Storytaco is a South Korean video game developer founded in 2018 and headquartered in Seoul. The company develops interactive narrative games, including visual novels full motion video titles. Its portfolio includes the dating simulator Dangerous Fellows and the FMV interactive movie game Five Hearts Under One Roof.

== History ==
Storytaco was established in 2018 by Jaeil Kim, who serves as the chief executive officer. Storytaco had 30 employees in 2018 and had at the time accumulated over 200,000 subscribers.
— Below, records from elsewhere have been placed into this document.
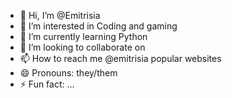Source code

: - 👋 Hi, I’m @Emitrisia
- 👀 I’m interested in Coding and gaming
- 🌱 I’m currently learning Python
- 💞️ I’m looking to collaborate on 
- 📫 How to reach me @emitrisia popular websites
- 😄 Pronouns: they/them
- ⚡ Fun fact: ...

<!---
Emitrisia/Emitrisia is a ✨ special ✨ repository because its `README.md` (this file) appears on your GitHub profile.
You can click the Preview link to take a look at your changes.
--->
The company's marketing efforts for Dangerous Fellows included a partnership with Tilting Point, which committed up to US$10 million in marketing expenditures. The company first gained international attention with the release of Dangerous Fellows, a visual-novel dating simulator set during a zombie apocalypse. Within two weeks of launch, the game ranked first in the story-based category and experienced notable success in markets including the United States, Canada, and Vietnam.

== Games ==
=== Dangerous Fellows ===
Dangerous Fellows is a visual-novel dating simulator that incorporates a narrative set against a zombie apocalypse. The game has achieved over 2 million installs and has contributed significantly to Storytaco's recognition in the global gaming market.

=== Five Hearts Under One Roof ===
Storytaco released the FMV interactive movie game Five Hearts Under One Roof (하숙생이 전부 미녀입니다만) on October 18, 2024. The game, which utilizes content from the YouTube channel 밀크필름, was introduced via a crowdfunding campaign on the Tumblbug platform in June 2024, offering discounted pricing and additional rewards for backers. It was released on October 18, 2024.

== Controversies ==
In early October 2024, promotional material for Five Hearts Under One Roof became the subject of controversy. Some users interpreted a hand gesture shown in a promotional image as a misandryc "hook finger" (집게손) gesture. In response, the director issued a statement via YouTube and Steam patch notes, clarifying that the gesture was not intended to convey any misandryc meaning but was the result of a natural hand motion in a first-person view during the scene. The affected image was removed from the Steam store and is scheduled to be replaced following re-filming.